How to efficiently overwrite existing zarr archive with reordered time axis? (Updated Question)

I am having the following problem:

I am using xarray.open_mfdataset(['archive1', 'archive2'], engine='zarr') to open multiple zarr archives at once. During creation of the archive2, data was append to the archive in a non chronological way. This means my time axis is neither monotonically increasing nor decreasing. This yields to an error when using open_mfdataset.

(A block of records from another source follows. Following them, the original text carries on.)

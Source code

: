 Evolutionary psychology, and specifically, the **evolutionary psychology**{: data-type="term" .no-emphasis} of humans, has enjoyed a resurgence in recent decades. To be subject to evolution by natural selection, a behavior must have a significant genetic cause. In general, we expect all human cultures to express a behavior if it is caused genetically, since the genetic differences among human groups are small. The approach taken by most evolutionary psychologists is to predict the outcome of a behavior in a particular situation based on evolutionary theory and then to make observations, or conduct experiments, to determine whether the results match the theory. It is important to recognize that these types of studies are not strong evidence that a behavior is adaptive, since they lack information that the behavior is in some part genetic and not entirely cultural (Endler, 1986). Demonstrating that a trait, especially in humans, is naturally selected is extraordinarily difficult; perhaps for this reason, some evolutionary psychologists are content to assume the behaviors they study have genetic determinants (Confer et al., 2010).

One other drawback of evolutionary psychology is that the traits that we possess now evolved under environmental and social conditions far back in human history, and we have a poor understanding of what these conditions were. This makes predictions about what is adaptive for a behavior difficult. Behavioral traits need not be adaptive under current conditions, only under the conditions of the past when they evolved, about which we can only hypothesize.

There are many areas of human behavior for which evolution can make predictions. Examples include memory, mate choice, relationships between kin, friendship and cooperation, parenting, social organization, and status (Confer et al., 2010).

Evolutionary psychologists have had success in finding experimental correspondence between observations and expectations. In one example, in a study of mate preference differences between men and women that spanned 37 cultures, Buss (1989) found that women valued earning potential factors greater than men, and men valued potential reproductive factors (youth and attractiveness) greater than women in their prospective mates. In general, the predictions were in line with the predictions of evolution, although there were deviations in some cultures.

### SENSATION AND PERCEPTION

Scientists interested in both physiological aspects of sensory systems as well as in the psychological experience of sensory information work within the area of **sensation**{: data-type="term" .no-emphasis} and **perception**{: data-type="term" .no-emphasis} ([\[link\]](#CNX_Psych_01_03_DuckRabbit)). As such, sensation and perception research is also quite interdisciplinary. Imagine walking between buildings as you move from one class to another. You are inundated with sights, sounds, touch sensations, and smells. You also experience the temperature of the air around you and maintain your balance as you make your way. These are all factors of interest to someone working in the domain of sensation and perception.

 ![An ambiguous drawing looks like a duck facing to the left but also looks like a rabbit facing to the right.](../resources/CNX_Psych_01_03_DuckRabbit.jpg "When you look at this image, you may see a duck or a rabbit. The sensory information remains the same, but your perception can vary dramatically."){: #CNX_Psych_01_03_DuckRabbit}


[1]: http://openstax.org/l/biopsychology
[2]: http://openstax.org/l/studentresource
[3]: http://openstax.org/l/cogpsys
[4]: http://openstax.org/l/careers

Actually it was possible to fix this for small to medium size archives by opening the archive with xarray.open_dataset, apply sort() and store the archive as a copy. Afterwards I removed the old one and renamed the new fixed version.

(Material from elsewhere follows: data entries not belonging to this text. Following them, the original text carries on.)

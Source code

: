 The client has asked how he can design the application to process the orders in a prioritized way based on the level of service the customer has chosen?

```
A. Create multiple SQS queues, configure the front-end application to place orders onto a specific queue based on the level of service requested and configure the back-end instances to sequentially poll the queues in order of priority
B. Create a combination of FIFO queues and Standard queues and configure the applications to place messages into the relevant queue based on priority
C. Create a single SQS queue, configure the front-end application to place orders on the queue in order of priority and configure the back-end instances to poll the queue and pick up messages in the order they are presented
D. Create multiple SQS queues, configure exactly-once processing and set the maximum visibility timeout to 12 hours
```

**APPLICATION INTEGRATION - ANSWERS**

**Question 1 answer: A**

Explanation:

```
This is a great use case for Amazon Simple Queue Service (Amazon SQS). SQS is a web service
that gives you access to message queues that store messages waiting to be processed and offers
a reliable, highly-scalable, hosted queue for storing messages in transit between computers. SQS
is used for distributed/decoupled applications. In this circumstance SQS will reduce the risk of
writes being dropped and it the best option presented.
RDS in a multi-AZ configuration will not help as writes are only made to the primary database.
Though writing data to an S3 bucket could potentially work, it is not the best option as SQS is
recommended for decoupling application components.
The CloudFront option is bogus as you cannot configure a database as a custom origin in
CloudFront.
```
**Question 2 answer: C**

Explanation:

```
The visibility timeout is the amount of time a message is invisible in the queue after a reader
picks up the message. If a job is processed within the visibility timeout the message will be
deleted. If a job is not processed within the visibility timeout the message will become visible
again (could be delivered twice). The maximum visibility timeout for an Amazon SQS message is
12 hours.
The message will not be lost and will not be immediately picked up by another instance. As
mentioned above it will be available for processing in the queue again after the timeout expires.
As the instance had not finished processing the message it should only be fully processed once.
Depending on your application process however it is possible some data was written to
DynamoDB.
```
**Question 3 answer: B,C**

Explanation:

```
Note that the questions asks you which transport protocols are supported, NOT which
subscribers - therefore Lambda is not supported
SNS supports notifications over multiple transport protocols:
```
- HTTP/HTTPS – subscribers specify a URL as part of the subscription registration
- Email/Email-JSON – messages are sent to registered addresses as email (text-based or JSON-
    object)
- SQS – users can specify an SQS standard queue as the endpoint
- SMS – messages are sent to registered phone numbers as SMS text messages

But now I am having this issue with a huge zarr archive and the machine runs out of memory (and it has 128 GB RAM ) .
So is there another way I can re-order a time axis of an zarr archive?

Can you please clarify: are the whole chunks out of time order, or are individual coordinates within each chunk also out of order?

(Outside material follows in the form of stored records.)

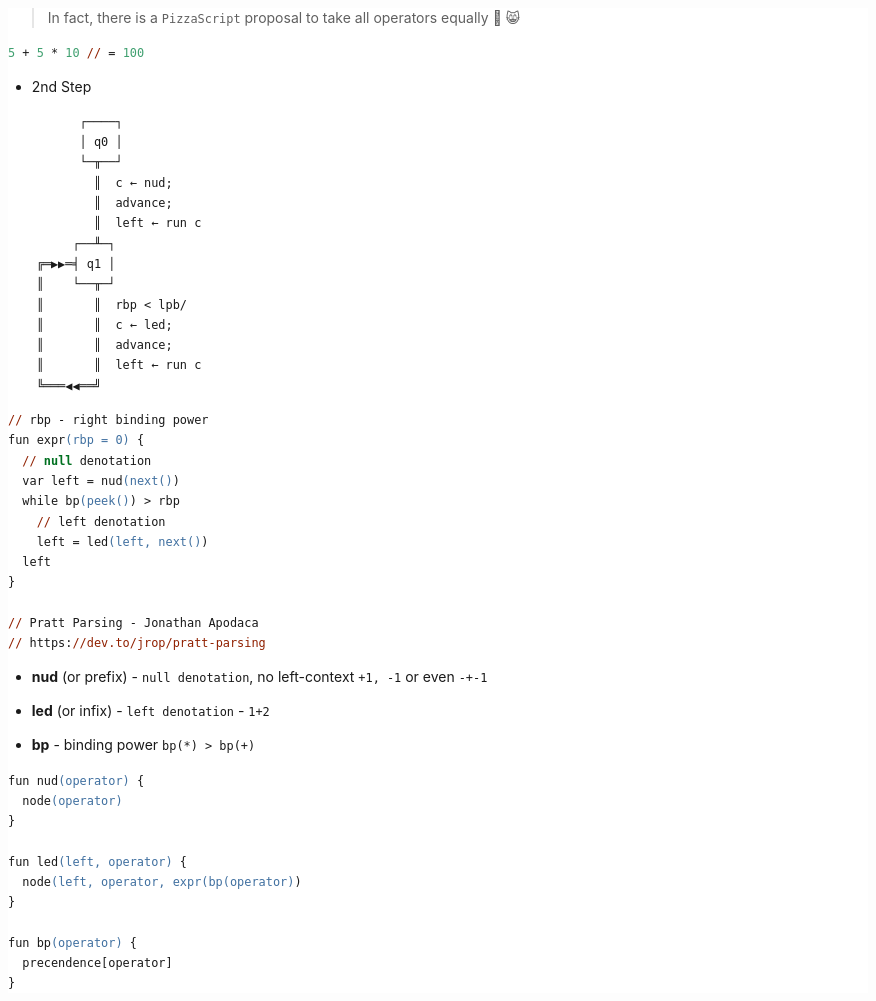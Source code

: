 > In fact, there is a `PizzaScript` proposal to take all operators equally 🤒 😸

```ps
5 + 5 * 10 // = 100
```

- 2nd Step

```
          ┌────┐
          │ q0 │
          └─╥──┘
            ║  c ← nud;
            ║  advance;
            ║  left ← run c
         ┌──╨─┐
    ╔═▶▶═╡ q1 │
    ║    └──╥─┘
    ║       ║  rbp < lpb/
    ║       ║  c ← led;
    ║       ║  advance;
    ║       ║  left ← run c
    ╚═══◀◀══╝
```

```ps
// rbp - right binding power
fun expr(rbp = 0) {
  // null denotation
  var left = nud(next())
  while bp(peek()) > rbp
    // left denotation
    left = led(left, next())
  left
}

// Pratt Parsing - Jonathan Apodaca
// https://dev.to/jrop/pratt-parsing
```

- **nud** (or prefix) - `null denotation`, no left-context `+1, -1` or even `-+-1`

- **led** (or infix) - `left denotation` - `1+2`

- **bp** - binding power `bp(*) > bp(+)`

```ps
fun nud(operator) {
  node(operator)
}

fun led(left, operator) {
  node(left, operator, expr(bp(operator))
}

fun bp(operator) {
  precendence[operator]
}
```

The dataset is chunked along the time axis. So e.g. we have dimension (96, 1000, 1000), and chunk_size(1, 100, 100) for 96 timesteps.
Does this help?

If you have exactly one timestamp per chunk, then kerchunk can process this for you without any need for sorting or otherwise rewriting the data.

https://fsspec.github.io/kerchunk/

Thanks for this hint, I will check it out and give feedback to you asap.

I like Martin’s suggestion. Kerchunk allows you to create a translation layer between the chunks seen by the user and the chunks on disk.

You might also be able to Xarray’s lazy indexing capabilities to accomplish the same thing. It would work something like this (untested pseudocode)

ds = xr.open_dataset(zarr_store, engine="zarr")  # by default no dask
correct_time_order = ...  # figure this out somehow
ds_sorted = ds.isel(time=correct_time_order)
ds_sorted_chunked = ds_sorted.chunk({'time': desired_time_chunks})

I’m not 100% sure that zarr indexing in xarray supports this, but it’s worth a try.

I just confirmed that the idea above works. Here is some code to reproduce the solution I proposed.

import xarray as xr
import numpy as np

ds = xr.tutorial.open_dataset("air_temperature")
ds.chunk({"time": 1}).to_zarr("air_temperature.zarr", mode="w")
ds2 = xr.open_dataset("air_temperature.zarr", engine="zarr")
assert not ds2.air.variable._in_memory  # data have not been loaded yet
time_order = np.arange(ds2.dims['time'])
np.random.shuffle(time_order)
ds_sorted = ds2.isel(time=time_order)
assert not ds_sorted.air.variable._in_memory  # data still have not been loaded

# this triggers evaluation
xr.testing.assert_equal(
    ds.air.isel(time=time_order[0]),
    ds_sorted.air.isel(time=0)
)

In general, using ds.sortby('time') is working as well. This is my actual solution. But I was not able to write this dataset back to the disk or overwrite the existing one.

Using isel in the correct order is a really nice alternative but it would mean that I will not be able to use open_mfdataset() or am I wrong?

Actually I recognize that my question should be adapted to:

How to efficiently overwrite existing zarr archive with reordered time axis?

I would probably avoid trying to overwrite the dataset in place. Just write a new one, delete the old one, and rename it. Does that work?

Can you call ds.to_zarr on your reordered dataset?

Thats the way I do , but I am getting out of memory during this process because my dataset is very large.

It is working for smaller datasets but not for large ones.

I thought it would be possible to adapt the mapping in the json files which should be really fast and simple.

I’m just confused why that is happening. Are you sure you are following this sequence precisely:

  1. Open the original dataset without any chunks, i.e. chunks=None
  2. Do the reordering
  3. Then call .chunk with the desired time chunks
  4. Finally call .to_zarr

The kerchunk solution is a fine one, but at the same time it should be possible to make the xarray-based one work. If not, there is a bug somewhere that needs to be tracked.

1 Like

Dear @rabernat , today I had the pleasure to use rechunker the first time, and it works really well at the moment.

Do you think it is possible to expand the functionality of rechunker to reorder e.g. as time axis ?

This would solve the issue I mentioned above.

Best regards
Daniel

1 Like

I have a question, I have a combined zarr named bigzarrno5.zarr,it has dimensions valid_time, longitude, latitude, pressure_level,and it contain day 1,2,3,4,6 and the valid_time format is datatime64 like ‘2020-11-01T00:00:00.000000000’,each day have 24 hours.Now I have a day5.zarr,it has the same dimensions with bigzarrno5.zarr except valid time becase its time is from 2020-11-05T00:00:00.000000000 to 2020-11-05T23:00:00.000000000, i want to insert the day4.zarr to the bigzarrno5.zarr without rewrite the whole zarr, because i think the zarr file store data in chunk, i just need to store the day4.zarr’s chunk in a proper location and update the metadata, that’s means I didn’t need to change the original chunk.
Thank you so much